O presidente da Volvo CE endossa a opção e valida a efetividade da estratégia. “Todos os fabricantes atuam dessa forma, se mobilizando junto à rede para alavancar os negócios no pós-venda”, explica Chueire. “Afinal, existem parâmetros que se procura estimular o distribuidor a atingir, de tal forma que tenha no pós-venda a receita mínima para manter sua estrutura.”
Mercado vive reconfiguração
Para os fabricantes tradicionais com presença local, outro aspecto que se torna latente em tempos de retração é a concorrência de importados, mesmo com a desvalorização do real em 7,7% só em 2014. Sem conseguir concorrer com produtos importados, a tendência é que se acentue o encolhimento do mercado para produtos nacionais, uma vez que alguns países se tornam cada vez mais competitivos, independentemente do câmbio praticado. Segundo a Confederação Nacional da Indústria (CNI), nos últimos sete anos o coeficiente de penetração das importações subiu 5,4 pontos percentuais, chegando a 36% no segmento de máquinas e equipamentos (incluindo móveis e industriais). “Devemos prestar atenção ao movimento de ajuste da indústria. A China, por exemplo, mesmo que atualmente registre queda na atividade econômica, tem a intenção de aumentar a presença em mercados internacionais”, adverte Afrânio Chueire, presidente da Volvo CE. “Lá, o parque industrial instalado é muito maior que a demanda, as empresas estão adquirindo operações fora e devemos estar preparados para isso, pois é uma situação que veio para ficar.”
Nesse sentido, o diretor comercial da CNH Industrial, Gino Cucchiari, destaca que nos últimos anos houve mesmo uma “canibalização” do mercado, provocada pela invasão de máquinas não tradicionais. “Distribuidor importava e punha o nome na máquina, sem se preocupar com a qualidade, sem saber quem produziu e que responsabilidade está envolvida. Com isso, a marca do importador torna-se mais importante do que a de quem fabricou”, exemplifica. “Só que agora elas estão encontrando muitas dificuldades, porque é muito importante conhecer bem o mercado e as leis.”
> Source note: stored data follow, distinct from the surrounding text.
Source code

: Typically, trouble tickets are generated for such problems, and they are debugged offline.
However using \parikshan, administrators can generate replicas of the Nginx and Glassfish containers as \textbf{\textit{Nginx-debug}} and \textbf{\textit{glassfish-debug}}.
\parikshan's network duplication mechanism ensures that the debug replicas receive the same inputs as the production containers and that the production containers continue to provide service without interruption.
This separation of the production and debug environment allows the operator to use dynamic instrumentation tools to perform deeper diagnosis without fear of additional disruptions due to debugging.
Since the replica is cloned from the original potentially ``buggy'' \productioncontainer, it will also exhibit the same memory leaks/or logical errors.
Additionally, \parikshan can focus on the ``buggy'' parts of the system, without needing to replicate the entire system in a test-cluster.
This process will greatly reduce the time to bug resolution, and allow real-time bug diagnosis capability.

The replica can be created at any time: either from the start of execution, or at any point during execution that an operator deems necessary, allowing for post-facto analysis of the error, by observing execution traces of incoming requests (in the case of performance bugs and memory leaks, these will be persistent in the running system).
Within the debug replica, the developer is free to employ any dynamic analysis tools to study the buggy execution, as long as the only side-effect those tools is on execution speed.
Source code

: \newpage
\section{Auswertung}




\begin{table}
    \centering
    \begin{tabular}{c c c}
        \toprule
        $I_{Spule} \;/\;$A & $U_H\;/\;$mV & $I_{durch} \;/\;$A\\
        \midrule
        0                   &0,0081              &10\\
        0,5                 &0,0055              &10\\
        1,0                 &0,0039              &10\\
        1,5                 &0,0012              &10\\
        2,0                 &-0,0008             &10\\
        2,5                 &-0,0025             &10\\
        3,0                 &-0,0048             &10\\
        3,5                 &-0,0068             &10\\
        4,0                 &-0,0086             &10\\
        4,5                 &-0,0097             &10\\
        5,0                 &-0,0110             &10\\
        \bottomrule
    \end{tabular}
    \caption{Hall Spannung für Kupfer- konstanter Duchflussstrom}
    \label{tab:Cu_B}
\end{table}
Para o executivo, o governo foi “muito leviano” em deixar isso acontecer, pois o cliente foi abandonado, sem qualquer respaldo. “Era necessário proteger essas pessoas, que hoje têm sucatas na mão. Lembro até do slogan desse tipo de equipamento: ‘no lugar de uma usada, compre uma máquina nova’. Com isso, a máquina usada – que era o patrimônio dos nossos clientes – não vale mais nada, e a nova vale menos ainda”, dispara. “Enquanto a demanda oscilava entre quatro e sete mil máquinas por ano, o mercado exultava. Mas nessa época éramos sete ou oito fabricantes. Agora, incluindo os ‘vendedores de máquinas’, chegamos a ter 43 empresas, das quais mais da metade já abandonou o campo, sem qualquer penalização.”